Kim Bielenberg: Warmth of the people at odds with impoverished squalor of Haiti slums
IT WAS a gentle and warm welcome to Port-au-Prince that seemed to run counter to the Haitian capital's dangerous and poverty-stricken reputation.
As we walked into the terminal building at the airport, a steel band played a calypso tune, with each member neatly decked out in a yellow Western Union T-shirt.
I arrived with a certain trepidation at the airport, having read reports of regular kidnappings and robberies in the immediate area.
At first, as we got on a coach to set off for our camp, the mood was relaxed among the chattering and joking group of Irish volunteers.
But quickly, as the coach pulled out of the airport, the guffawing turned to awestruck silence.
No matter how many news reports you see and hear, the poverty seems beyond comprehension.

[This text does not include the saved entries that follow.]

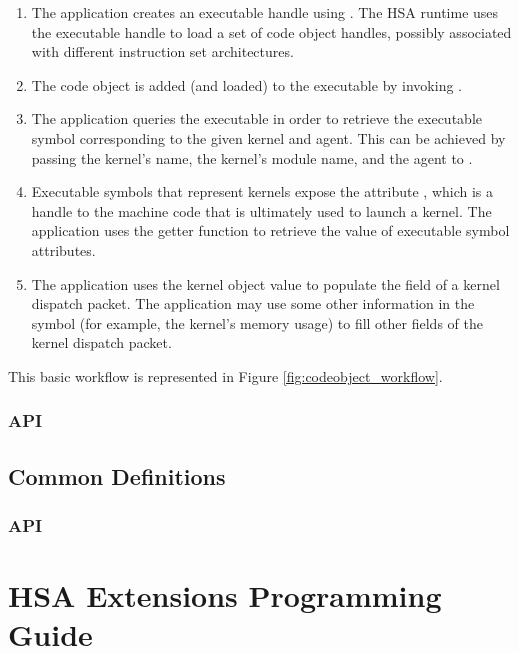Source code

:\documentclass[final,oneside]{book}
\begin{document}
\begin{enumerate}
\item The application creates an executable handle using
  . The HSA runtime uses the executable handle
   to load a set of code object handles, possibly
  associated with different instruction set architectures.
\item The code object is added (and loaded) to the executable by invoking
  .
\item The application queries the executable in order to retrieve the executable
  symbol corresponding to the given kernel and agent. This can be achieved
  by passing the kernel's name, the kernel's module name, and the agent to
  .
\item Executable symbols that represent kernels expose the attribute
  , which is a handle to the
  machine code that is ultimately used to launch a kernel. The application uses
  the getter function  to retrieve the
  value of executable symbol attributes.
\item The application uses the kernel object value to populate the
   field of a kernel dispatch
  packet. The application may use some other information in the symbol (for
  example, the kernel's memory usage) to fill other fields of the kernel
  dispatch packet.
\end{enumerate}

This basic workflow is represented in Figure \ref{fig:codeobject_workflow}.

\subsection{API}



\newpage

\section{Common Definitions}\label{sec:other}
\subsection{API}



\chapter{HSA Extensions Programming Guide}
\end{document}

Millions live cheek-by-jowl in medieval squalor.
Some of the better homes were shacks with corrugated roofs that would not keep the rain out. Families live in ramshackle tents and huts, surrounded by muck, and open rubbish-strewn drains run through the streets.
Goats, hens and pigs wander across heaps of trash, and a teeming mass of people gawp from the side of the street. These scenes go on for mile after mile.

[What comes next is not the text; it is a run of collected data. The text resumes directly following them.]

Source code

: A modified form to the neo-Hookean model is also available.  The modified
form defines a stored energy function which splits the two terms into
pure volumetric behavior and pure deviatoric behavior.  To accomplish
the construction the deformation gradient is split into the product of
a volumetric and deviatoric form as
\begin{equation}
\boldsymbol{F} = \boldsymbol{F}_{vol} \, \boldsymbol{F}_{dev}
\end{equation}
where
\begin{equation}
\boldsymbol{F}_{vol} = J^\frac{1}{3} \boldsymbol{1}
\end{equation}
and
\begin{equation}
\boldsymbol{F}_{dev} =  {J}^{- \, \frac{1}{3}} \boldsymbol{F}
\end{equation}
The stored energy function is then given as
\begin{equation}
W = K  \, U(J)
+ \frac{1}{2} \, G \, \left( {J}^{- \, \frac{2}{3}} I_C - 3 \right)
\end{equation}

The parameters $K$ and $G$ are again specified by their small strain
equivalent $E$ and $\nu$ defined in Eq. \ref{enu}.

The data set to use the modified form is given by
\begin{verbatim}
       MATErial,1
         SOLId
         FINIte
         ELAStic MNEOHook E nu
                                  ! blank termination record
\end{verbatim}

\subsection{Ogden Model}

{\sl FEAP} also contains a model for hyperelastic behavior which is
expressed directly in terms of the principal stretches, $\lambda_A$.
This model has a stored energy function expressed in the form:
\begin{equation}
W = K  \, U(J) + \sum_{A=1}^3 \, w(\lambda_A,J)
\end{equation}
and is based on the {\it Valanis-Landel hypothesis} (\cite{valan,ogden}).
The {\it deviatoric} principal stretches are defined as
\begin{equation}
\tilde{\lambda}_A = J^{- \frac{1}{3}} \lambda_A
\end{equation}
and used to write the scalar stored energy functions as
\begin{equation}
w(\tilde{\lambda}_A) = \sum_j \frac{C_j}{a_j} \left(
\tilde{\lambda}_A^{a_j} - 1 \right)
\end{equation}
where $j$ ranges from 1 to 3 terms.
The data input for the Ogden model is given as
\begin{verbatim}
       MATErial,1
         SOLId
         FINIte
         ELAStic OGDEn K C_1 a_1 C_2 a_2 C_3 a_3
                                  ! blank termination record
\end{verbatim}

Admittedly, we must have made a spectacle: 11 identical yellow coach buses travelling in armed convoy with outriders through a shanty town.
President Jimmy Carter arrived on the same day to take part in the building project with 22 guards.
Because of security fears and the presence of President Carter, the tented compound where we are staying is surrounded by a ring of steel and volunteers are not allowed to leave without an armed guard.
Critics wonder why visitors from Europe and America are building houses when the work could be done by Haitians themselves.
It is a fair question, but it should be noted that charities such as Haven and Habitat employ hundreds of Haitian workers on their building and sanitation projects.
Haven is also planning to open a training academy to upskill the local workforce, and improve building standards.
On the first morning on the stroke of six, there was a slight Butlins touch in the camp when the volunteers were woken by a loud blast of The Beatles song, Good Morning, over the PA. It was time to go work.